A random intercept model in R is useful for analyzing data from experiments that involve repeated measurements of the same participants or items. It allows you to control for the variability in the outcome variable due to random effects, such as individual differences or item difficulty while estimating the fixed effects of your predictors of interest. In this blog post, we will learn how to perform and visualize a random intercept model in R using a working memory example.
Outline
In this tutorial, we will learn:
- Installing and loading the necessary packages and preparing your data are prerequisites for running a random intercept model in R.
- How to carry out a random intercept model in R using the
lmer()
function from the lme4 package and interpret the output from the lmerTest package. - How to visualize a random intercept model in R using the
plot_model()
function from the sjPlot package, and how to customize the plots to suit your needs.
Prerequisites
You will need to install and load some packages to run a random intercept model in R. The most popular package for mixed effects models is lme4, which provides the function lmer()
to fit the models. You will also need the lmerTest package, which adds p-values and degrees of freedom to the output of lmer()
. To visualize the model, you will need the sjPlot package, which provides the function plot_model()
to create various types of plots. You can install and load these R packages with the following code:
# Install the packages
install.packages(c("lme4", "lmerTest", "sjPlot"))
# Load the packages
library(lme4)
library(lmerTest)
library(sjPlot)
Code language: R (r)
You will also need some data to work with. For this tutorial, I will use a simulated dataset that contains the results of a working memory experiment. Note you will also need to install dplyr, tibble, and tidyr to use the code to simulate data.
Simulated data
The dataset has four variables:
- subject: the identifier of the participant (1 to 100)

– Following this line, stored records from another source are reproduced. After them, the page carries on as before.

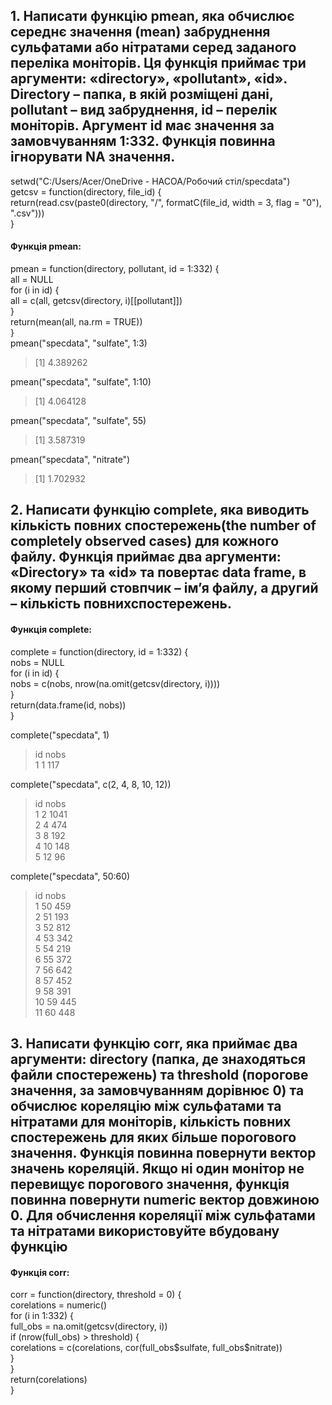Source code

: ## 1.	Написати функцію pmean, яка обчислює середнє значення (mean) забруднення сульфатами або нітратами серед заданого переліка моніторів. Ця функція приймає три аргументи: «directory», «pollutant», «id». Directory – папка, в якій розміщені дані, pollutant – вид забруднення, id – перелік моніторів. Аргумент id має значення за замовчуванням 1:332. Функція повинна ігнорувати NA значення. ## 
setwd("C:/Users/Acer/OneDrive - НАСОА/Робочий стіл/specdata") <br>
getcsv = function(directory, file_id) { <br>
  return(read.csv(paste0(directory, "/", formatC(file_id, width = 3, flag = "0"), ".csv"))) <br>
} <br> 
<h4>Функція pmean:</h4> 
pmean = function(directory, pollutant, id = 1:332) { <br>
  all = NULL <br>
  for (i in id) { <br>
    all = c(all, getcsv(directory, i)[[pollutant]]) <br>
  } <br>
  return(mean(all, na.rm = TRUE)) <br>
} <br>
pmean("specdata", "sulfate", 1:3) <br>

> [1] 4.389262

pmean("specdata", "sulfate", 1:10)
> [1] 4.064128

pmean("specdata", "sulfate", 55)
> [1] 3.587319

pmean("specdata", "nitrate")
> [1] 1.702932

## 2.	Написати функцію complete, яка виводить кількість повних спостережень(the number of completely observed cases) для кожного файлу. Функція приймає два аргументи: «Directory» та «id» та повертає data frame, в якому перший стовпчик – ім’я файлу, а другий – кількість повнихспостережень. ##
<h4>Функція complete:</h4>
complete = function(directory, id = 1:332) { <br> 
  nobs = NULL <br>
  for (i in id) { <br>
    nobs = c(nobs, nrow(na.omit(getcsv(directory, i)))) <br>
  } <br>
  return(data.frame(id, nobs)) <br>
} <br>

complete("specdata", 1)
>   id nobs <br>
> 1  1  117 <br>

complete("specdata", c(2, 4, 8, 10, 12))
>   id nobs <br>
> 1  2 1041 <br>
> 2  4  474 <br>
> 3  8  192 <br>
> 4 10  148 <br>
> 5 12   96 <br>

complete("specdata", 50:60)
 >  id nobs <br>
> 1  50  459 <br>
> 2  51  193 <br>
> 3  52  812 <br>
> 4  53  342 <br>
> 5  54  219 <br>
> 6  55  372 <br>
> 7  56  642 <br>
> 8  57  452 <br>
> 9  58  391 <br>
> 10 59  445 <br>
> 11 60  448 <br>

## 3.	Написати функцію corr, яка приймає два аргументи: directory (папка, де знаходяться файли спостережень) та threshold (порогове значення, за замовчуванням дорівнює 0) та обчислює кореляцію між сульфатами та нітратами для моніторів, кількість повних спостережень для яких більше порогового значення. Функція повинна повернути вектор значень кореляцій. Якщо ні один монітор не перевищує порогового значення, функція повинна повернути numeric вектор довжиною 0. Для обчислення кореляції між сульфатами та нітратами використовуйте вбудовану функцію ##
<h4>Функція corr:</h4>
corr = function(directory, threshold = 0) { <br> 
  corelations = numeric() <br>
  for (i in 1:332) { <br>
    full_obs = na.omit(getcsv(directory, i)) <br>
    if (nrow(full_obs) > threshold) { <br>
      corelations = c(corelations, cor(full_obs$sulfate, full_obs$nitrate)) <br>
    } <br>
  } <br>
  return(corelations) <br>
} <br>

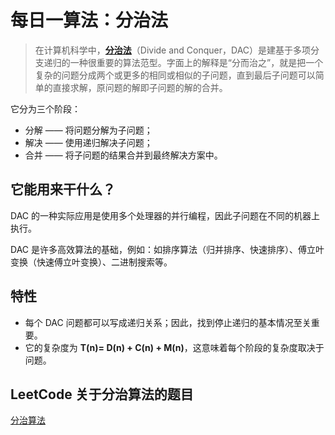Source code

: # 每日一算法：分治法

> 在计算机科学中，[**分治法**](https://zh.wikipedia.org/wiki/%E5%88%86%E6%B2%BB%E6%B3%95)（Divide and Conquer，DAC）是建基于多项分支递归的一种很重要的算法范型。字面上的解释是“分而治之”，就是把一个复杂的问题分成两个或更多的相同或相似的子问题，直到最后子问题可以简单的直接求解，原问题的解即子问题的解的合并。

它分为三个阶段：

- 分解 —— 将问题分解为子问题；
- 解决 —— 使用递归解决子问题；
- 合并 —— 将子问题的结果合并到最终解决方案中。

## 它能用来干什么？

DAC 的一种实际应用是使用多个处理器的并行编程，因此子问题在不同的机器上执行。

DAC 是许多高效算法的基础，例如：如排序算法（归并排序、快速排序）、傅立叶变换（快速傅立叶变换）、二进制搜索等。

## 特性

- 每个 DAC 问题都可以写成递归关系；因此，找到停止递归的基本情况至关重要。
- 它的复杂度为 **T(n)= D(n) + C(n) + M(n)**，这意味着每个阶段的复杂度取决于问题。

## LeetCode 关于分治算法的题目

[分治算法](https://leetcode-cn.com/tag/divide-and-conquer/problemset/)
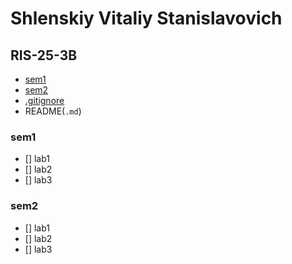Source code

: # Shlenskiy Vitaliy Stanislavovich
## RIS-25-3B

- [sem1](https://github.com/VSShlenskiy/RIS_25_3B_ShlenskiyV_Programming/tree/main/sem1)
- [sem2](https://github.com/VSShlenskiy/RIS_25_3B_ShlenskiyV_Programming/tree/main/sem2)
- [.gitignore](https://github.com/VSShlenskiy/RIS_25_3B_ShlenskiyV_Programming/tree/main/.gitignore)
- README(`.md`)

### sem1
  - [] lab1
  - [] lab2
  - [] lab3

### sem2
  - [] lab1
  - [] lab2
  - [] lab3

- item: the identifier of the memory item (1 to 20)
- load: the memory load condition (low or high)
- recall: the number of items correctly recalled (0 to 10)
We can create the dataset with the following code:
library(dplyr)
library(tidyr)
library(tibble)
# Seed for reproducibility
set.seed(20240711)
# Sample and Item size
n_subjects <- 125
n_items <- 20
# Tible ibble for subjects and items (can use data.frame as well)
subjects <- tibble(subject = 1:n_subjects)
items <- tibble(item = 1:n_items)
# Load conditions
load_conditions <- c("low", "high")
# Function to simulate working memory recall scores
simulate_recall <- function(load, subject_effect, item_effect) {
if (load == "low") {
rpois(1, lambda = 7 + subject_effect + item_effect)
} else {
rpois(1, lambda = 4 + subject_effect + item_effect)
}
}
# Random effects for subjects and items
subject_effects <- rnorm(n_subjects, mean = 0, sd = 1)
item_effects <- rnorm(n_items, mean = 0, sd = 0.5)
# Create the dataset by combining subjects, items, and load conditions
data <- subjects %>%
crossing(items) %>%
mutate(load = sample(load_conditions, n(), replace = TRUE)) %>%
rowwise() %>%
mutate(
subject_effect = subject_effects[subject],
item_effect = item_effects[item],
recall = min(max(simulate_recall(load, subject_effect,
item_effect), 0), 10)
) %>%
ungroup() %>%
select(subject, item, load, recall)
Code language: R (r)
In the code chunk above, we used tibble to create a dataframe. Moreover, we used select()
to select columns by their name (i.e., the ones we need in our dataframe). The tibble, dplyr, and tidyr packages are useful for data manipulation tools such as adding columns to dataframes, removing columns, and convert data from wide to long. Note that when working with your own data you need to have it in long format.
How to carry out a random intercept model in R
To fit a random intercept model in R, we can use the lmer()
function from the lme4 package. The syntax of the function is:
lmer(formula, data)
Code language: R (r)
where formula
is a formula object that specifies the fixed and random effects of the model. Moreover,data is the dataframe that contains our variables in the formula.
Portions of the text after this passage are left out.